Task description:
Write out the data that follows. Keep every character unchanged.

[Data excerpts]
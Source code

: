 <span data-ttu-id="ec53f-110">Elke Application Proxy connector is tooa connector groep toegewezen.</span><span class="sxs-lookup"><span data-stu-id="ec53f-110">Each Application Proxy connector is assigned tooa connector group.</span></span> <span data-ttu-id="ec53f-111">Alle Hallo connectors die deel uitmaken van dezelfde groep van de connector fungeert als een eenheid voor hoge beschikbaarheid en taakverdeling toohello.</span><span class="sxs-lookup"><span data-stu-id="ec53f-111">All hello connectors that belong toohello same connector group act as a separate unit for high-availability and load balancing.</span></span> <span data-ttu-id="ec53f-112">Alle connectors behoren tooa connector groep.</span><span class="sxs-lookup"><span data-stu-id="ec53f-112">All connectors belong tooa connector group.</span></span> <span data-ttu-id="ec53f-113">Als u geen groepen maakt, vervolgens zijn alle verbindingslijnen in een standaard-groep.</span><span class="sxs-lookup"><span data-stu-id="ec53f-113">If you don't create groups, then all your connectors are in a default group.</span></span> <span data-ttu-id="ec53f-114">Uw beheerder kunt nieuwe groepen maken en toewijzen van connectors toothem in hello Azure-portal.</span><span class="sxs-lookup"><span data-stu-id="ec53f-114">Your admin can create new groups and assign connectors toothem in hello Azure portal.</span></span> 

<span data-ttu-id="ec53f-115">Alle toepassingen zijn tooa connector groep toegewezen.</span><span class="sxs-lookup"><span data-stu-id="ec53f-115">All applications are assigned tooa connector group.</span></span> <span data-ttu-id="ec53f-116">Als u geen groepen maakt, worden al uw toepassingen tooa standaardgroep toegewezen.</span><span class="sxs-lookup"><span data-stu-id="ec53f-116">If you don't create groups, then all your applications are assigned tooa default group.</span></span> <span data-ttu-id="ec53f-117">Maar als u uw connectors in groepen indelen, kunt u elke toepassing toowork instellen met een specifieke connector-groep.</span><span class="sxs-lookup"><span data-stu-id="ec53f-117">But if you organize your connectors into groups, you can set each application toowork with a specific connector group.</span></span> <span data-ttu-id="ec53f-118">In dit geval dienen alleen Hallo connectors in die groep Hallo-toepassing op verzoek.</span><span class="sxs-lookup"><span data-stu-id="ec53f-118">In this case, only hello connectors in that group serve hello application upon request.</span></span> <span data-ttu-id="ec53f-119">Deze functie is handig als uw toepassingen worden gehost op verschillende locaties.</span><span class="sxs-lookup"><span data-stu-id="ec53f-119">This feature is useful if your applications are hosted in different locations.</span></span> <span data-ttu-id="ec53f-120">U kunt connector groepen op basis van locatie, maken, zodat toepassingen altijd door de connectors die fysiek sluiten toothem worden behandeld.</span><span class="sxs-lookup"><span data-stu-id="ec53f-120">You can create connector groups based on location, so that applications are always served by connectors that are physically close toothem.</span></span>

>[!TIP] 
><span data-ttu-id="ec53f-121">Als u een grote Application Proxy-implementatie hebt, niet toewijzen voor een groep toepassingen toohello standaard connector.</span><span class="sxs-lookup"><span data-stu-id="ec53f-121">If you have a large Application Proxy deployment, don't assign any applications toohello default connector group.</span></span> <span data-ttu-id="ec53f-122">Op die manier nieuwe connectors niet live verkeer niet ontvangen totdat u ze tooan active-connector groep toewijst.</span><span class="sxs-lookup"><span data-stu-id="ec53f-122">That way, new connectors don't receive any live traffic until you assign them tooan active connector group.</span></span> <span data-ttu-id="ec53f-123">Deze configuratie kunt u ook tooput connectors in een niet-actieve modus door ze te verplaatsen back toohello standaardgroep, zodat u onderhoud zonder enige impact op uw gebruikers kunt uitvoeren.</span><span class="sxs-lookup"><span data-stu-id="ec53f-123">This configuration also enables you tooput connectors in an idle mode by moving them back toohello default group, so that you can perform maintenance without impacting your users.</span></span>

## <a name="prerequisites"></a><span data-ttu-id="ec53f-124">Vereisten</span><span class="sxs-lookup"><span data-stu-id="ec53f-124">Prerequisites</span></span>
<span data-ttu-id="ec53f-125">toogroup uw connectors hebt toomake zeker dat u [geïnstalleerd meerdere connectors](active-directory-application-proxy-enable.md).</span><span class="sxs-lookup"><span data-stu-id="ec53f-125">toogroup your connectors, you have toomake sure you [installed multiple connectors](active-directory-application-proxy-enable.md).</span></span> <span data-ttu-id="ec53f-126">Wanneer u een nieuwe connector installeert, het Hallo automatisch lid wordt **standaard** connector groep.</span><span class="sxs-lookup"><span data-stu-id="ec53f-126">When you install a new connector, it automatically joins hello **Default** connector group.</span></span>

Your solution:
Source code

: <span data-ttu-id="ec53f-110">Elke Application Proxy connector is tooa connector groep toegewezen.</span><span class="sxs-lookup"><span data-stu-id="ec53f-110">Each Application Proxy connector is assigned tooa connector group.</span></span> <span data-ttu-id="ec53f-111">Alle Hallo connectors die deel uitmaken van dezelfde groep van de connector fungeert als een eenheid voor hoge beschikbaarheid en taakverdeling toohello.</span><span class="sxs-lookup"><span data-stu-id="ec53f-111">All hello connectors that belong toohello same connector group act as a separate unit for high-availability and load balancing.</span></span> <span data-ttu-id="ec53f-112">Alle connectors behoren tooa connector groep.</span><span class="sxs-lookup"><span data-stu-id="ec53f-112">All connectors belong tooa connector group.</span></span> <span data-ttu-id="ec53f-113">Als u geen groepen maakt, vervolgens zijn alle verbindingslijnen in een standaard-groep.</span><span class="sxs-lookup"><span data-stu-id="ec53f-113">If you don't create groups, then all your connectors are in a default group.</span></span> <span data-ttu-id="ec53f-114">Uw beheerder kunt nieuwe groepen maken en toewijzen van connectors toothem in hello Azure-portal.</span><span class="sxs-lookup"><span data-stu-id="ec53f-114">Your admin can create new groups and assign connectors toothem in hello Azure portal.</span></span> 

<span data-ttu-id="ec53f-115">Alle toepassingen zijn tooa connector groep toegewezen.</span><span class="sxs-lookup"><span data-stu-id="ec53f-115">All applications are assigned tooa connector group.</span></span> <span data-ttu-id="ec53f-116">Als u geen groepen maakt, worden al uw toepassingen tooa standaardgroep toegewezen.</span><span class="sxs-lookup"><span data-stu-id="ec53f-116">If you don't create groups, then all your applications are assigned tooa default group.</span></span> <span data-ttu-id="ec53f-117">Maar als u uw connectors in groepen indelen, kunt u elke toepassing toowork instellen met een specifieke connector-groep.</span><span class="sxs-lookup"><span data-stu-id="ec53f-117">But if you organize your connectors into groups, you can set each application toowork with a specific connector group.</span></span> <span data-ttu-id="ec53f-118">In dit geval dienen alleen Hallo connectors in die groep Hallo-toepassing op verzoek.</span><span class="sxs-lookup"><span data-stu-id="ec53f-118">In this case, only hello connectors in that group serve hello application upon request.</span></span> <span data-ttu-id="ec53f-119">Deze functie is handig als uw toepassingen worden gehost op verschillende locaties.</span><span class="sxs-lookup"><span data-stu-id="ec53f-119">This feature is useful if your applications are hosted in different locations.</span></span> <span data-ttu-id="ec53f-120">U kunt connector groepen op basis van locatie, maken, zodat toepassingen altijd door de connectors die fysiek sluiten toothem worden behandeld.</span><span class="sxs-lookup"><span data-stu-id="ec53f-120">You can create connector groups based on location, so that applications are always served by connectors that are physically close toothem.</span></span>

>[!TIP] 
><span data-ttu-id="ec53f-121">Als u een grote Application Proxy-implementatie hebt, niet toewijzen voor een groep toepassingen toohello standaard connector.</span><span class="sxs-lookup"><span data-stu-id="ec53f-121">If you have a large Application Proxy deployment, don't assign any applications toohello default connector group.</span></span> <span data-ttu-id="ec53f-122">Op die manier nieuwe connectors niet live verkeer niet ontvangen totdat u ze tooan active-connector groep toewijst.</span><span class="sxs-lookup"><span data-stu-id="ec53f-122">That way, new connectors don't receive any live traffic until you assign them tooan active connector group.</span></span> <span data-ttu-id="ec53f-123">Deze configuratie kunt u ook tooput connectors in een niet-actieve modus door ze te verplaatsen back toohello standaardgroep, zodat u onderhoud zonder enige impact op uw gebruikers kunt uitvoeren.</span><span class="sxs-lookup"><span data-stu-id="ec53f-123">This configuration also enables you tooput connectors in an idle mode by moving them back toohello default group, so that you can perform maintenance without impacting your users.</span></span>

## <a name="prerequisites"></a><span data-ttu-id="ec53f-124">Vereisten</span><span class="sxs-lookup"><span data-stu-id="ec53f-124">Prerequisites</span></span>
<span data-ttu-id="ec53f-125">toogroup uw connectors hebt toomake zeker dat u [geïnstalleerd meerdere connectors](active-directory-application-proxy-enable.md).</span><span class="sxs-lookup"><span data-stu-id="ec53f-125">toogroup your connectors, you have toomake sure you [installed multiple connectors](active-directory-application-proxy-enable.md).</span></span> <span data-ttu-id="ec53f-126">Wanneer u een nieuwe connector installeert, het Hallo automatisch lid wordt **standaard** connector groep.</span><span class="sxs-lookup"><span data-stu-id="ec53f-126">When you install a new connector, it automatically joins hello **Default** connector group.</span></span>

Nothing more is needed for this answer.